■ Records shown:
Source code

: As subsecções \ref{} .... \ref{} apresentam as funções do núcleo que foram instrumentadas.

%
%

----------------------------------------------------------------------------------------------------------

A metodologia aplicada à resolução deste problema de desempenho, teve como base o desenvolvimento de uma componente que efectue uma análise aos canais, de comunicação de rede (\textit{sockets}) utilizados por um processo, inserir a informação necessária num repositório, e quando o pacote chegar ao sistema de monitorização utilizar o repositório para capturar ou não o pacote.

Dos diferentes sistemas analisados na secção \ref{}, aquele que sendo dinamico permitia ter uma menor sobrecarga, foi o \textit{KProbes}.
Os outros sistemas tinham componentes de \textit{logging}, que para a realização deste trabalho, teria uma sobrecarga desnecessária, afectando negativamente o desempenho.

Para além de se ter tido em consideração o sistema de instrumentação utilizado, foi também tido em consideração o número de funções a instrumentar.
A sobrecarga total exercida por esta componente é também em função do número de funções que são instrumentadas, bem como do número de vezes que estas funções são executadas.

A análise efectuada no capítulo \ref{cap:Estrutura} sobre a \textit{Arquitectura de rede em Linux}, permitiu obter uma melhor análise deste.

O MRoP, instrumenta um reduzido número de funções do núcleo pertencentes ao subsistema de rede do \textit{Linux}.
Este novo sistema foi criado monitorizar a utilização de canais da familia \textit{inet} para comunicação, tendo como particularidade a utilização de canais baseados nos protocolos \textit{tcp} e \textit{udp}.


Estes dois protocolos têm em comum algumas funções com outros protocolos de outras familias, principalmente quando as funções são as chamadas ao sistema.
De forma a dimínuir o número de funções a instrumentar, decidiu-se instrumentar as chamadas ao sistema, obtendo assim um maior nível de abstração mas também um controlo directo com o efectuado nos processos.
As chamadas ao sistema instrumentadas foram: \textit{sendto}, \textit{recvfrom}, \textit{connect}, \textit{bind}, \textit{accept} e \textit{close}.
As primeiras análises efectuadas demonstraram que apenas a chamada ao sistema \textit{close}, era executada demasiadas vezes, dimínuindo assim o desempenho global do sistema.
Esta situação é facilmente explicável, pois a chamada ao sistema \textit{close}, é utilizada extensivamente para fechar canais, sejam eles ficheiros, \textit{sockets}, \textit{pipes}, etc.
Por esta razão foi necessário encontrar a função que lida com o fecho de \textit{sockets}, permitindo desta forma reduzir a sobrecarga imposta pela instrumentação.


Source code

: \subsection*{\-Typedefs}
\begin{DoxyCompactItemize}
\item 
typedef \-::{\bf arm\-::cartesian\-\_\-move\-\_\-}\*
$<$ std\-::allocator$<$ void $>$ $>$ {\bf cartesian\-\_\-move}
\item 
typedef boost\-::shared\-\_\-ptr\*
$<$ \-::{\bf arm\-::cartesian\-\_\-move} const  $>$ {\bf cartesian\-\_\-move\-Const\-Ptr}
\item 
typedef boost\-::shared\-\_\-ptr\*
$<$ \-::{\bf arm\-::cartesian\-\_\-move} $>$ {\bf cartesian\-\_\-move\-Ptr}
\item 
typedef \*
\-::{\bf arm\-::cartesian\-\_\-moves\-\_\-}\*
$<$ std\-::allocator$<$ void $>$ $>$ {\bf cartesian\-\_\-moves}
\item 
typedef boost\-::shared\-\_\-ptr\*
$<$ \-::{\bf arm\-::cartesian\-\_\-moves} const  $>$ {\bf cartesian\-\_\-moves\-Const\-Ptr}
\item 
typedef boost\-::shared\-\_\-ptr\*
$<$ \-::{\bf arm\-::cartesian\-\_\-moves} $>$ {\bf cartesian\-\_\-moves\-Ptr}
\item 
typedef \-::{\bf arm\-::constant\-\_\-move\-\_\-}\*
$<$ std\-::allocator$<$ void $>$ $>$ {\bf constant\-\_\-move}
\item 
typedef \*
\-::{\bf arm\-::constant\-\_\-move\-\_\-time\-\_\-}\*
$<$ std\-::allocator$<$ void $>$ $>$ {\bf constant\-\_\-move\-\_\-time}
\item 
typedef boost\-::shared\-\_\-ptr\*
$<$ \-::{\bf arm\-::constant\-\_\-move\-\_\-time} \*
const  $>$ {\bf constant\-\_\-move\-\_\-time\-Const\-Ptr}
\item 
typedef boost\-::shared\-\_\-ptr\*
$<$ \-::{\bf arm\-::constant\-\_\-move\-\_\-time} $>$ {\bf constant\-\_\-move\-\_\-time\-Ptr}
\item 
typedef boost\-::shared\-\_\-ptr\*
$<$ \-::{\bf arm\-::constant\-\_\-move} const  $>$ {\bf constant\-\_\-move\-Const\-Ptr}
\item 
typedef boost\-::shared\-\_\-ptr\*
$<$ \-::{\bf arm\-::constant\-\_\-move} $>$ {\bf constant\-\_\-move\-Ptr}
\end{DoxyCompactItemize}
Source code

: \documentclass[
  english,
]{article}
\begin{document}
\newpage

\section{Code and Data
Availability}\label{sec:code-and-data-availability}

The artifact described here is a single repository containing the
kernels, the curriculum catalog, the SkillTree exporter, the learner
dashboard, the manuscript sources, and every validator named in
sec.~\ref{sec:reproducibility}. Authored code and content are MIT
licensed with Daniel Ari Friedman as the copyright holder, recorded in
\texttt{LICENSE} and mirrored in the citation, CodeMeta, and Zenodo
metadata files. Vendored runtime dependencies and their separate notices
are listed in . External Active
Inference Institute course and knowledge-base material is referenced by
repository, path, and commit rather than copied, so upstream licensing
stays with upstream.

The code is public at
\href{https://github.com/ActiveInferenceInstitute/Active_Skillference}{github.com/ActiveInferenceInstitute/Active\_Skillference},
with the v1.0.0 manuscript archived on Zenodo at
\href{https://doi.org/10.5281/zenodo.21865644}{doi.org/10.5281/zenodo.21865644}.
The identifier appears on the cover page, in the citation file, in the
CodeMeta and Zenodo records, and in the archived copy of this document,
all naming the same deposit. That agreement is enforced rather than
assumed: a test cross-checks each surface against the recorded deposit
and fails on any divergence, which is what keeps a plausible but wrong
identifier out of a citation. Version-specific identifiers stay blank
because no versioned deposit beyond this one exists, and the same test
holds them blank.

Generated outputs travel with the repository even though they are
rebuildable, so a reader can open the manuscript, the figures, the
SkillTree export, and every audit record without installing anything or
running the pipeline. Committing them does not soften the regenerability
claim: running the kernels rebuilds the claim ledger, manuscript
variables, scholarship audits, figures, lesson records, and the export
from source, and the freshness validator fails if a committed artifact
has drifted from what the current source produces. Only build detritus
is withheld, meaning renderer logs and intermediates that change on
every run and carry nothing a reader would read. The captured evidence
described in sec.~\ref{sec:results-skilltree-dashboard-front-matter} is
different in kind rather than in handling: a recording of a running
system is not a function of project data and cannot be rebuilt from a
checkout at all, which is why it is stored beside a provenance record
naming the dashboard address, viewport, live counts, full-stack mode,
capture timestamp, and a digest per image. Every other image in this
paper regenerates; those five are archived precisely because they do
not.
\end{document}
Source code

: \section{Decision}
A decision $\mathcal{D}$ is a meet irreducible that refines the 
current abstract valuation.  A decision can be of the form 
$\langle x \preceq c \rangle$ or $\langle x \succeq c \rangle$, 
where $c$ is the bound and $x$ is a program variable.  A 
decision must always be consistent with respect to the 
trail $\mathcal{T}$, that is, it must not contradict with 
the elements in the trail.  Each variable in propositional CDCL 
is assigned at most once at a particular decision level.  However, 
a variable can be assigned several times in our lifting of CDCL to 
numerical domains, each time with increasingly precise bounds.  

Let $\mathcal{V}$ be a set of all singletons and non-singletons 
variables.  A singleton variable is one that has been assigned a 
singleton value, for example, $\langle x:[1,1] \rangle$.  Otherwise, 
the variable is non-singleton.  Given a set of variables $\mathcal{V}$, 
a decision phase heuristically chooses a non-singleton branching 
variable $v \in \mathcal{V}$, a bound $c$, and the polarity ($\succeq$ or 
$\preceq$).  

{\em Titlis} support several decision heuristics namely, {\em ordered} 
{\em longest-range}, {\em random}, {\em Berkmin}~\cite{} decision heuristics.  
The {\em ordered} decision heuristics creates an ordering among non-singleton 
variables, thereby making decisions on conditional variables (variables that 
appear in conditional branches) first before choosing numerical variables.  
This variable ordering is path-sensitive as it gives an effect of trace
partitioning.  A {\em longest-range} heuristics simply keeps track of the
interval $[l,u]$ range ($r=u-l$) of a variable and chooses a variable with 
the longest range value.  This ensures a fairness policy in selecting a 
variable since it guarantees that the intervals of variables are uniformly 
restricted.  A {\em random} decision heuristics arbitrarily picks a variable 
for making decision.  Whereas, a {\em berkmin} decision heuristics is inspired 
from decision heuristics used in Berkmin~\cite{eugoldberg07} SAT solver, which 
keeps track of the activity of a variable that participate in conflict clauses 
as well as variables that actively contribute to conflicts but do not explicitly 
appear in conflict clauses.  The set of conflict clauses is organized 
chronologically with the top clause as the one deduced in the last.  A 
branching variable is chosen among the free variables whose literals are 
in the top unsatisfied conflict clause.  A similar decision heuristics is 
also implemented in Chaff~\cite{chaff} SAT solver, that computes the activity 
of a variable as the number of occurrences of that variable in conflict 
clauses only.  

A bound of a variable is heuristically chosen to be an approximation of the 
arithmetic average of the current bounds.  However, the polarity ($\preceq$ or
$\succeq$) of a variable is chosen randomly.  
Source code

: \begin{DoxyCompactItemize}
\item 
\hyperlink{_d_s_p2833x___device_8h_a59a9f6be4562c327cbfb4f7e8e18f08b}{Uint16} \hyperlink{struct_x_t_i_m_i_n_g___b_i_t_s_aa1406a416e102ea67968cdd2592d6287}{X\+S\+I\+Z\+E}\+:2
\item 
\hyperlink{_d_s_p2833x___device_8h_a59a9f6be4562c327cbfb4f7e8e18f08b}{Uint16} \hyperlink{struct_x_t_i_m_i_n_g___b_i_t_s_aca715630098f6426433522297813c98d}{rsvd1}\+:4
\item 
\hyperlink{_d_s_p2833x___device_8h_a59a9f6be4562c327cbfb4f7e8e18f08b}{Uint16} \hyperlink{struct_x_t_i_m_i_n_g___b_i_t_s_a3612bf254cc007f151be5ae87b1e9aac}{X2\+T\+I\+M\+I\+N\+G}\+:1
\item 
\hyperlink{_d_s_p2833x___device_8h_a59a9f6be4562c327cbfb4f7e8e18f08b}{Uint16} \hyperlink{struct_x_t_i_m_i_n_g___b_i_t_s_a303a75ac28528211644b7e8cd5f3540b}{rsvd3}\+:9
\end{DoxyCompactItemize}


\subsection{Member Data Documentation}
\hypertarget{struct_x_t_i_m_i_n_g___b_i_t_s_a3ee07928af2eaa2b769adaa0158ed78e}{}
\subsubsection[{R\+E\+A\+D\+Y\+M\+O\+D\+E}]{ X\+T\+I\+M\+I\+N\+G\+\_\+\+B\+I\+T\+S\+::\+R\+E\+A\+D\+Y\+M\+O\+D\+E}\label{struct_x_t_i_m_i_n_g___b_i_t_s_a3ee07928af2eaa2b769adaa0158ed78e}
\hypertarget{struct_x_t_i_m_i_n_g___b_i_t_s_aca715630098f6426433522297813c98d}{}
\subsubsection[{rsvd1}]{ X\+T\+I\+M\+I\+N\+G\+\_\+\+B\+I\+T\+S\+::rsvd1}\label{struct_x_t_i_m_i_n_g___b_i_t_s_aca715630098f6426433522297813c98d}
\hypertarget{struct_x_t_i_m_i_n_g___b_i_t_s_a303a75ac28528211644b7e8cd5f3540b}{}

■ What is expected:
Check each line above for the word "moves" and copy the ones that have it.

■ Answer box:
\-::{\bf arm\-::cartesian\-\_\-moves\-\_\-}\*
$<$ std\-::allocator$<$ void $>$ $>$ {\bf cartesian\-\_\-moves}
$<$ \-::{\bf arm\-::cartesian\-\_\-moves} const  $>$ {\bf cartesian\-\_\-moves\-Const\-Ptr}
$<$ \-::{\bf arm\-::cartesian\-\_\-moves} $>$ {\bf cartesian\-\_\-moves\-Ptr}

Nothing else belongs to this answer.